Giro la cabeza, buscando entre la masa de peatones a alguien que le llame la atención la puerta. Todos caminan. Todos con las cabezas gachas, cubriéndose con sus abrigos lo mejor que pueden, andando a pasos apresurados. Estoy solo. Me vuelvo a girar y observo con minuciosidad el paisaje verde, soleado y poco frondoso que se revela al otro lado, un oasis en medio del desierto.
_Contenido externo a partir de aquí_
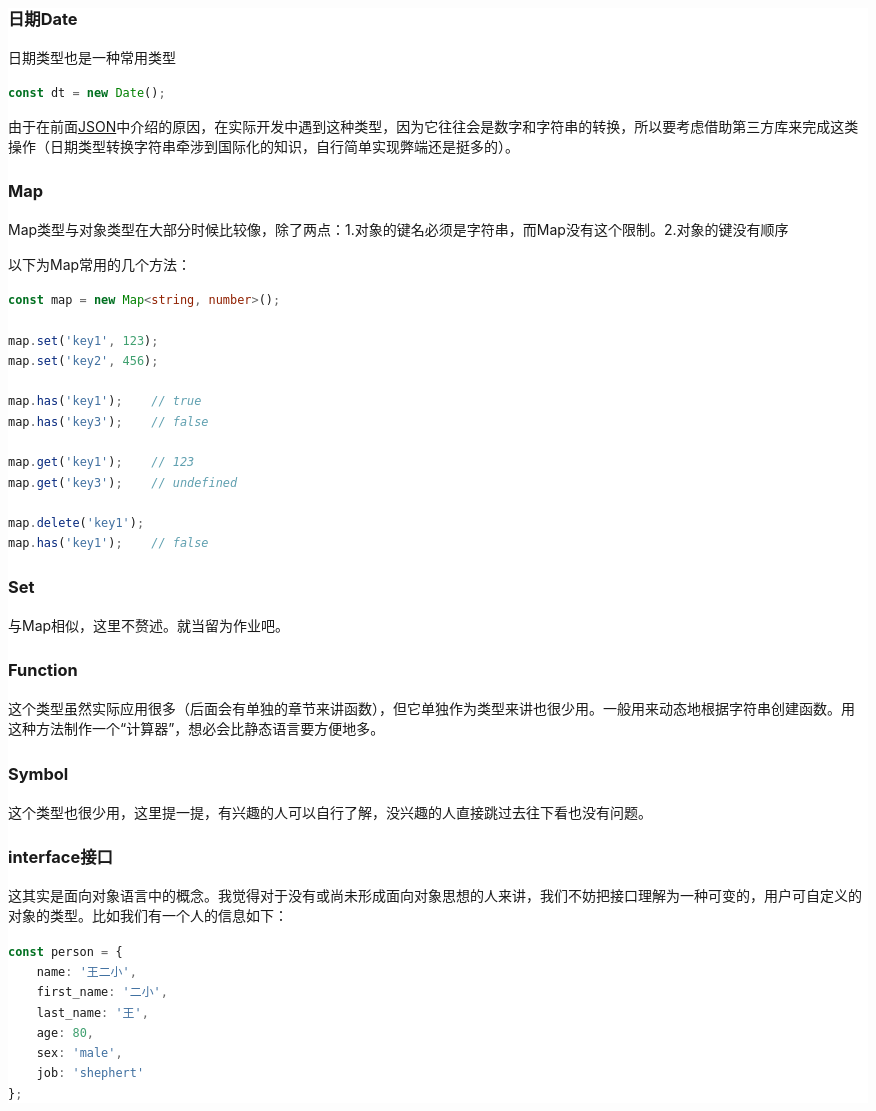 ### 日期Date

日期类型也是一种常用类型

```ts
const dt = new Date();
```

由于在前面[JSON](./00004###日期)中介绍的原因，在实际开发中遇到这种类型，因为它往往会是数字和字符串的转换，所以要考虑借助第三方库来完成这类操作（日期类型转换字符串牵涉到国际化的知识，自行简单实现弊端还是挺多的）。

### Map

Map类型与对象类型在大部分时候比较像，除了两点：1.对象的键名必须是字符串，而Map没有这个限制。2.对象的键没有顺序

以下为Map常用的几个方法：

```ts
const map = new Map<string, number>();

map.set('key1', 123);
map.set('key2', 456);

map.has('key1');	// true
map.has('key3');	// false

map.get('key1');	// 123
map.get('key3');	// undefined

map.delete('key1');
map.has('key1');	// false
```

### Set

与Map相似，这里不赘述。就当留为作业吧。

### Function

这个类型虽然实际应用很多（后面会有单独的章节来讲函数），但它单独作为类型来讲也很少用。一般用来动态地根据字符串创建函数。用这种方法制作一个“计算器”，想必会比静态语言要方便地多。

### Symbol

这个类型也很少用，这里提一提，有兴趣的人可以自行了解，没兴趣的人直接跳过去往下看也没有问题。

### interface接口

这其实是面向对象语言中的概念。我觉得对于没有或尚未形成面向对象思想的人来讲，我们不妨把接口理解为一种可变的，用户可自定义的对象的类型。比如我们有一个人的信息如下：

```ts
const person = {
	name: '王二小',
	first_name: '二小',
	last_name: '王',
	age: 80,
	sex: 'male',
	job: 'shephert'
};
```

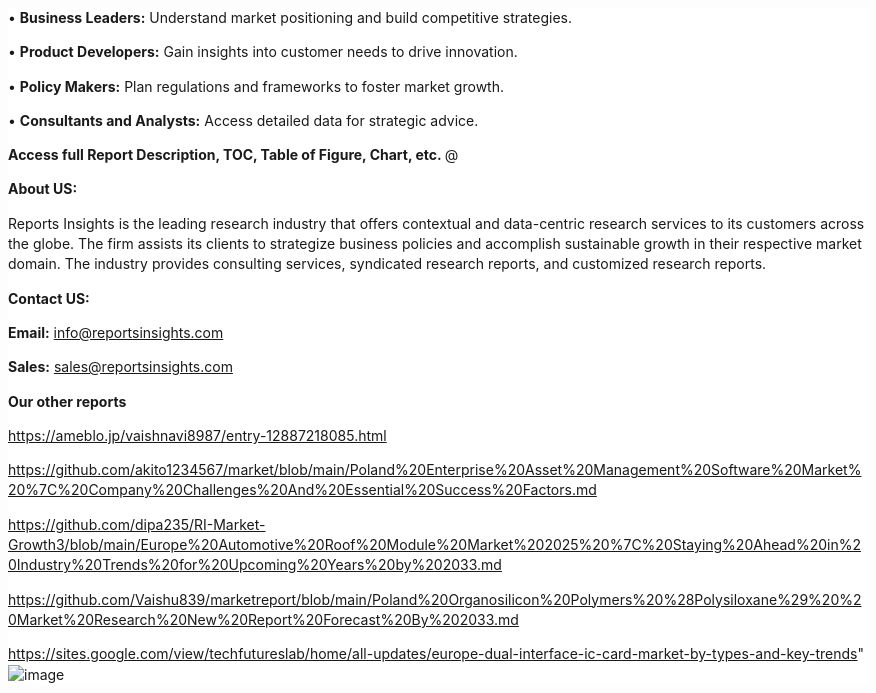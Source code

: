 • <strong>Business Leaders:</strong> Understand market positioning and build competitive strategies.

• <strong>Product Developers:</strong> Gain insights into customer needs to drive innovation.

• <strong>Policy Makers:</strong> Plan regulations and frameworks to foster market growth.

• <strong>Consultants and Analysts:</strong> Access detailed data for strategic advice.
</ul>
<strong>Access full Report Description, TOC, Table of Figure, Chart, etc. </strong>@  <a href= style=color:#0000ff;></a></font>

<strong><strong>About US</strong>:</strong>

Reports Insights is the leading research industry that offers contextual and data-centric research services to its customers across the globe. The firm assists its clients to strategize business policies and accomplish sustainable growth in their respective market domain. The industry provides consulting services, syndicated research reports, and customized research reports.

<strong>Contact US:</strong>

<p class=""""><b>Email:</b> <a href=mailto:info@reportsinsights.com>info@reportsinsights.com</a></p>
<p class=""""><b>Sales:</b> <a href=mailto:sales@reportsinsights.com>sales@reportsinsights.com</a></p>

<strong>Our other reports</strong>

<a href=https://ameblo.jp/vaishnavi8987/entry-12887218085.html>https://ameblo.jp/vaishnavi8987/entry-12887218085.html</a>

<a href=https://github.com/akito1234567/market/blob/main/Poland%20Enterprise%20Asset%20Management%20Software%20Market%20%7C%20Company%20Challenges%20And%20Essential%20Success%20Factors.md>https://github.com/akito1234567/market/blob/main/Poland%20Enterprise%20Asset%20Management%20Software%20Market%20%7C%20Company%20Challenges%20And%20Essential%20Success%20Factors.md</a>

<a href=https://github.com/dipa235/RI-Market-Growth3/blob/main/Europe%20Automotive%20Roof%20Module%20Market%202025%20%7C%20Staying%20Ahead%20in%20Industry%20Trends%20for%20Upcoming%20Years%20by%202033.md>https://github.com/dipa235/RI-Market-Growth3/blob/main/Europe%20Automotive%20Roof%20Module%20Market%202025%20%7C%20Staying%20Ahead%20in%20Industry%20Trends%20for%20Upcoming%20Years%20by%202033.md</a>

<a href=https://github.com/Vaishu839/marketreport/blob/main/Poland%20Organosilicon%20Polymers%20%28Polysiloxane%29%20%20Market%20Research%20New%20Report%20Forecast%20By%202033.md>https://github.com/Vaishu839/marketreport/blob/main/Poland%20Organosilicon%20Polymers%20%28Polysiloxane%29%20%20Market%20Research%20New%20Report%20Forecast%20By%202033.md</a>

<a href=https://sites.google.com/view/techfutureslab/home/all-updates/europe-dual-interface-ic-card-market-by-types-and-key-trends>https://sites.google.com/view/techfutureslab/home/all-updates/europe-dual-interface-ic-card-market-by-types-and-key-trends</a>"
![image](https://github.com/user-attachments/assets/cb18a4c8-7d82-43e8-b573-2f112dade120)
Debería de correr, gritar y no voltearme a ver la puerta. Olvidar lo que estoy viendo.

Y lo haría si quisiera.

Si quisiera.

Doy un paso, y antes de que pudiera darme cuenta del error que estoy cometiendo, oigo a la puerta chillar en el momento en que se cierra a mis espaldas. Paralizado, volteo lentamente a mirar el lugar donde debería estar la entrada. Ha desaparecido, ni rastro de que existió, ni una mota de polvo o destello de luz. Detrás se extiende un vasto valle cubierto de flores amarillas, moradas y rosadas. Mi estómago se contrae dolorosamente cuando caigo en la cuenta de que mi madre ahora sí que tendrá razones para enojarse si no vuelvo a casa en los siguientes días...

O semanas.

O meses.

O años.

No. Tengo que ser fuerte, no me puedo permitir llorar como si tuviera cinco años o menos. Ya soy un niño grande. El chico preferido de los profesores. No debo... no debo... no debo...

—¿Un niño? —susurra una voz tintineante, similar al sonido de las campanas. Se escucha el revoloteo de alas—. No es peligroso, ¿verdad?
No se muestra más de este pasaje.